* Your objective *
What lines of the data include the string "http"? Copy them all.

* Dataset records *

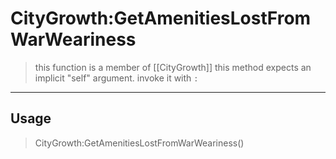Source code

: # CityGrowth:GetAmenitiesLostFromWarWeariness
> this function is a member of [[CityGrowth]]
> this method expects an implicit "self" argument. invoke it with `:`
-----
## Usage
> CityGrowth:GetAmenitiesLostFromWarWeariness()
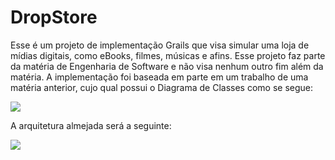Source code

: # DropStore

Esse é um projeto de implementação Grails que visa simular uma loja de mídias digitais, como eBooks, filmes, músicas e afins.
Esse projeto faz parte da matéria de Engenharia de Software e não visa nenhum outro fim além da matéria.
A implementação foi baseada em parte em um trabalho de uma matéria anterior, cujo qual possui o Diagrama de Classes como se segue:

![](http://oi66.tinypic.com/j0bjis.jpg) 

A arquitetura almejada será a seguinte:

![](http://oi63.tinypic.com/2n83l3p.jpg) 

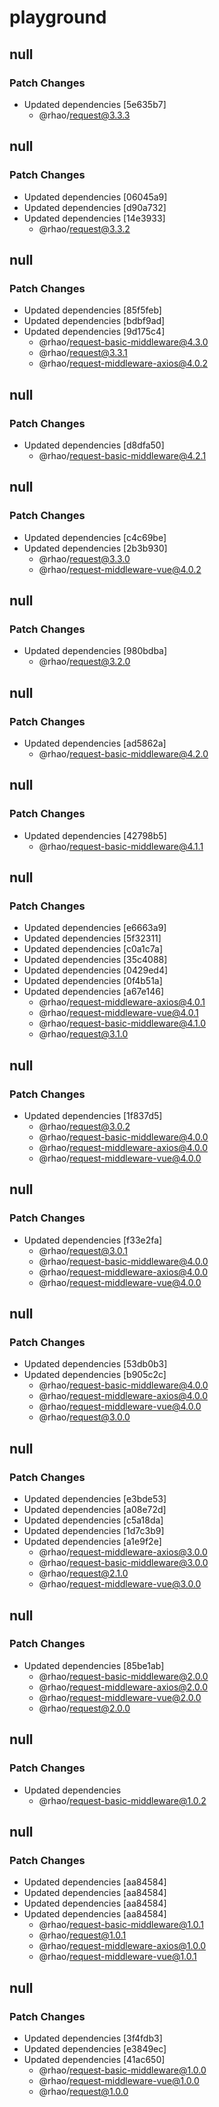 # playground

## null

### Patch Changes

- Updated dependencies [5e635b7]
  - @rhao/request@3.3.3

## null

### Patch Changes

- Updated dependencies [06045a9]
- Updated dependencies [d90a732]
- Updated dependencies [14e3933]
  - @rhao/request@3.3.2

## null

### Patch Changes

- Updated dependencies [85f5feb]
- Updated dependencies [bdbf9ad]
- Updated dependencies [9d175c4]
  - @rhao/request-basic-middleware@4.3.0
  - @rhao/request@3.3.1
  - @rhao/request-middleware-axios@4.0.2

## null

### Patch Changes

- Updated dependencies [d8dfa50]
  - @rhao/request-basic-middleware@4.2.1

## null

### Patch Changes

- Updated dependencies [c4c69be]
- Updated dependencies [2b3b930]
  - @rhao/request@3.3.0
  - @rhao/request-middleware-vue@4.0.2

## null

### Patch Changes

- Updated dependencies [980bdba]
  - @rhao/request@3.2.0

## null

### Patch Changes

- Updated dependencies [ad5862a]
  - @rhao/request-basic-middleware@4.2.0

## null

### Patch Changes

- Updated dependencies [42798b5]
  - @rhao/request-basic-middleware@4.1.1

## null

### Patch Changes

- Updated dependencies [e6663a9]
- Updated dependencies [5f32311]
- Updated dependencies [c0a1c7a]
- Updated dependencies [35c4088]
- Updated dependencies [0429ed4]
- Updated dependencies [0f4b51a]
- Updated dependencies [a67e146]
  - @rhao/request-middleware-axios@4.0.1
  - @rhao/request-middleware-vue@4.0.1
  - @rhao/request-basic-middleware@4.1.0
  - @rhao/request@3.1.0

## null

### Patch Changes

- Updated dependencies [1f837d5]
  - @rhao/request@3.0.2
  - @rhao/request-basic-middleware@4.0.0
  - @rhao/request-middleware-axios@4.0.0
  - @rhao/request-middleware-vue@4.0.0

## null

### Patch Changes

- Updated dependencies [f33e2fa]
  - @rhao/request@3.0.1
  - @rhao/request-basic-middleware@4.0.0
  - @rhao/request-middleware-axios@4.0.0
  - @rhao/request-middleware-vue@4.0.0

## null

### Patch Changes

- Updated dependencies [53db0b3]
- Updated dependencies [b905c2c]
  - @rhao/request-basic-middleware@4.0.0
  - @rhao/request-middleware-axios@4.0.0
  - @rhao/request-middleware-vue@4.0.0
  - @rhao/request@3.0.0

## null

### Patch Changes

- Updated dependencies [e3bde53]
- Updated dependencies [a08e72d]
- Updated dependencies [c5a18da]
- Updated dependencies [1d7c3b9]
- Updated dependencies [a1e9f2e]
  - @rhao/request-middleware-axios@3.0.0
  - @rhao/request-basic-middleware@3.0.0
  - @rhao/request@2.1.0
  - @rhao/request-middleware-vue@3.0.0

## null

### Patch Changes

- Updated dependencies [85be1ab]
  - @rhao/request-basic-middleware@2.0.0
  - @rhao/request-middleware-axios@2.0.0
  - @rhao/request-middleware-vue@2.0.0
  - @rhao/request@2.0.0

## null

### Patch Changes

- Updated dependencies
  - @rhao/request-basic-middleware@1.0.2

## null

### Patch Changes

- Updated dependencies [aa84584]
- Updated dependencies [aa84584]
- Updated dependencies [aa84584]
- Updated dependencies [aa84584]
  - @rhao/request-basic-middleware@1.0.1
  - @rhao/request@1.0.1
  - @rhao/request-middleware-axios@1.0.0
  - @rhao/request-middleware-vue@1.0.1

## null

### Patch Changes

- Updated dependencies [3f4fdb3]
- Updated dependencies [e3849ec]
- Updated dependencies [41ac650]
  - @rhao/request-basic-middleware@1.0.0
  - @rhao/request-middleware-vue@1.0.0
  - @rhao/request@1.0.0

* Answer space *
![](http://oi66.tinypic.com/j0bjis.jpg) 
![](http://oi63.tinypic.com/2n83l3p.jpg) 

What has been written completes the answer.